Sentada de nuevo en la cama, jugueteé con los dedos alrededor de mi vestido. Mirándolo, de nuevo a su postura dominante.
"Sebastián…" Lo llamé, tragando con dificultad.
"¿Puedo preguntarte algo?" Le pregunté vagamente, tensa por la próxima declaración.
"¿Qué?" Preguntó, haciéndome un gesto para que continuara.
"¿Por qué quieres que esté en casa tan pronto?" Pregunté, preocupada por la respuesta.
"No confío en tu lengua." Se burló, dando un paso atrás. Abrí la boca para convencerlo de que solo lo dejaría quedarme más tiempo, pero dijo otra cosa que se tragó mis pensamientos a mitad de camino.
"Además, ya no puedo dormir sin ti." Mis ojos se abrieron, no esperaba que estuviera diciendo la verdad, pero la pregunta era: ¿Por qué?
¿Era porque necesita mi dosis diaria de miedo o simplemente me necesita…?
"¿Qué?" Pregunté, pensando que había oído mal, pero sabía que había oído bien. Quería que lo volviera a decir.
"¿Qué dijiste?" Dime cómo esta mera presa podría robar tu capacidad de dormir. Dime que me necesitas.
Di lo que no puedes.
"Nada." Murmuró, con los labios curvados hacia abajo. Estaba viviendo en emociones mixtas de confusión y sentimientos.
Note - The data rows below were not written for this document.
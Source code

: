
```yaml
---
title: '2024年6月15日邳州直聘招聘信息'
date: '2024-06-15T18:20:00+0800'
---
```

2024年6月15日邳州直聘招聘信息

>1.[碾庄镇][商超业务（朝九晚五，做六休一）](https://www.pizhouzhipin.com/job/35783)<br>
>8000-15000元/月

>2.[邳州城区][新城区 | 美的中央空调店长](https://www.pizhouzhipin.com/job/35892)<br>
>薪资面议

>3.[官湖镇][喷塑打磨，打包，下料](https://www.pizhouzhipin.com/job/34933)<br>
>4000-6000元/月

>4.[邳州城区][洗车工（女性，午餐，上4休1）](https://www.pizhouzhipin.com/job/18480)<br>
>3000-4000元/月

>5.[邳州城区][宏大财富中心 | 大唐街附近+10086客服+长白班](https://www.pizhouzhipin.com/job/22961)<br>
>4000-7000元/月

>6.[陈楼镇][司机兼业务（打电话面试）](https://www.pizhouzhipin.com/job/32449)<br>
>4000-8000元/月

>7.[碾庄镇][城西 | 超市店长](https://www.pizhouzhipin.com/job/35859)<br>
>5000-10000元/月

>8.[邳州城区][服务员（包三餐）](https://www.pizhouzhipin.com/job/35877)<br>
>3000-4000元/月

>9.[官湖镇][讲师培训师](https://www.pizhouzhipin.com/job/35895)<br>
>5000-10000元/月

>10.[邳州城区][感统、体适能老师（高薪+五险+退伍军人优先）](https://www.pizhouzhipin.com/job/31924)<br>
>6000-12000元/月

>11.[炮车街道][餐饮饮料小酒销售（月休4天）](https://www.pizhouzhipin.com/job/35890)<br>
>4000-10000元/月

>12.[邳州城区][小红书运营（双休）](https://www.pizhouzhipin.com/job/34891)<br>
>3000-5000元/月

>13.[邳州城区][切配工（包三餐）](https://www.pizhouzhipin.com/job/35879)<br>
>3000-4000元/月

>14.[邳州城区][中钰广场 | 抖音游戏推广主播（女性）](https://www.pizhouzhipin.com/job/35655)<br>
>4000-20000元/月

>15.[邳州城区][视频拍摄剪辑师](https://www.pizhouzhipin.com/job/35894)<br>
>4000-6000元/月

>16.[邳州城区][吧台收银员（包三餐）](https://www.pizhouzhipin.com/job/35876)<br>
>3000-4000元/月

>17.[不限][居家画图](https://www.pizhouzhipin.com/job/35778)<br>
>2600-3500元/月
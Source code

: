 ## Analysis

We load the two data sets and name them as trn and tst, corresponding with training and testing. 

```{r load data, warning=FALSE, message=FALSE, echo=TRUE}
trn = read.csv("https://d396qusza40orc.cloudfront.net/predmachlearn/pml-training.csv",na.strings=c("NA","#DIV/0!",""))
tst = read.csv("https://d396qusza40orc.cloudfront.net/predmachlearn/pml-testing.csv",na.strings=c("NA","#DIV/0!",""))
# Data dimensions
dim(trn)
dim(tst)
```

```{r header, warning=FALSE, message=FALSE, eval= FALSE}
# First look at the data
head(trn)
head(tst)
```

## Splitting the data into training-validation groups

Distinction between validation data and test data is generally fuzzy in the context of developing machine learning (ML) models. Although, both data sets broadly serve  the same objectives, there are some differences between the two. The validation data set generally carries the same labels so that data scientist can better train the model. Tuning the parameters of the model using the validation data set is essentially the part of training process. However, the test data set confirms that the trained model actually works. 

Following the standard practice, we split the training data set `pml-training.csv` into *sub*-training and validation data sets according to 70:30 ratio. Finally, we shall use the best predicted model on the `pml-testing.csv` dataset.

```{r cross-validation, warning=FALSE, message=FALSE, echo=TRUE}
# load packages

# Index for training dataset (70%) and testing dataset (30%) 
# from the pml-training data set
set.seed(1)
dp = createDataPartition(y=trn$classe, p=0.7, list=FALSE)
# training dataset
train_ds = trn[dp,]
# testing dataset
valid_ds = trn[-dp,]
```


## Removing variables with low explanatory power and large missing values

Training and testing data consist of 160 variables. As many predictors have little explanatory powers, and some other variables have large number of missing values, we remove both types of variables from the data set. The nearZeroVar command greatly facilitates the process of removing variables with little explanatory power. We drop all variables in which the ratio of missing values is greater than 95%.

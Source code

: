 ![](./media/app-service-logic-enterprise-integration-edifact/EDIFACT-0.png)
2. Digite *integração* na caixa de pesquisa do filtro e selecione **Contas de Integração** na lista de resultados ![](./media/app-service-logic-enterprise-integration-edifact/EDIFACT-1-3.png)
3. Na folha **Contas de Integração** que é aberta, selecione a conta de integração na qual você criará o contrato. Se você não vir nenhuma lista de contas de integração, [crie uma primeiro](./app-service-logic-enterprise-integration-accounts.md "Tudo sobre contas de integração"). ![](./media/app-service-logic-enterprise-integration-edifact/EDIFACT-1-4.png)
Estaba claro en su rostro. Había algo que definitivamente quería decir pero no lo hizo.
Y antes de que pudiera explorar esas miradas insondables más a fondo, Papá vino con.
"Vámonos, Amor. Deja el embalaje. Tu mamá dijo que tu habitación tiene todo lo que necesitas." Llamó alegremente.
"Está bien, dame unos minutos", asentí felizmente y Sebastián notó mi alegría también. Entre cerró los ojos, pero no dijo nada.
"Está bien, te estoy esperando abajo." Sonrió Papá.
Levantándome para irme, tomando mi teléfono y las cosas necesarias. Sebastián se quedó de pie, estaba listo para irse a trabajar pero no lo estaba. Simplemente de pie en medio, observándome preparar mi bolso.
No me atreví a mirar a los ojos de Sebastián, pero pude sentir sus profundos globos oculares unidos a mí, tejidos de cerca con la esperanza de contemplar algo más allá de su comprensión.
Tomando mi bolso, me até el pelo en un moño desordenado, sin ganas de vestirme. Todavía estaba enferma y cansada. No tenía ganas de cambiar.
Estaba a punto de salir de la habitación sin despedirme de Sebastián con el ceño fruncido, pero me agarró del brazo, tirándome de vuelta contra su pecho.
"Eileen." Me llamó dominantemente, tirando de mí hacia él. Mi corazón se aceleró al instante. Jadeé, finalmente levantando mis globos oculares inquietos para chocar con los suyos. Me agarró la barbilla, cerrando los ojos.
"Sebas-" Estaba a punto de preguntar qué le pasaba, pero se inclinó. Presionando sus labios sobre los míos, besándome tiernamente, con cariño, tambaleándome.
Estaba aturdida, incapaz de reaccionar mientras movía sus labios lentamente sobre los míos, grabando una sensación inquietantemente satisfactoria. Besándome brevemente, endureciendo mi cuerpo ante su acción imprevista.
¿Por qué no puedes ser así para siempre? Pensé, cerrando los ojos para sentir la sensación de sus labios sobre los míos, pero, lamentablemente, antes de que pudiera disfrutarlo o besarlo de vuelta, se apartó.
Estaba respirando con dificultad, sonrojándome furiosamente por su acción impredecible. Sin aliento, tratando de registrar lo que pasó, pero me tomó de la mano, guiándonos afuera.
Mantuvo su rostro estoico mientras yo ardía locamente por dentro con una extraña sensación que logró darme. Dándome señales contradictorias. ¿Qué le estaba pasando? Una vez todo furioso y entrañable al siguiente.
"Vámonos." Dijo Papá. Lamiéndome los labios tímidamente, me metí el pelo detrás de la oreja con timidez.
"Adiós." Susurré débilmente, casi inaudiblemente, tomando la mano de Papá.
"Cuídate." Susurró con profundas emociones, asombrándome mientras nos íbamos a mi casa, pero solo tenía una pregunta rondando en mi mente, interrumpiéndola.
¿Realmente lo dijiste en serio o no?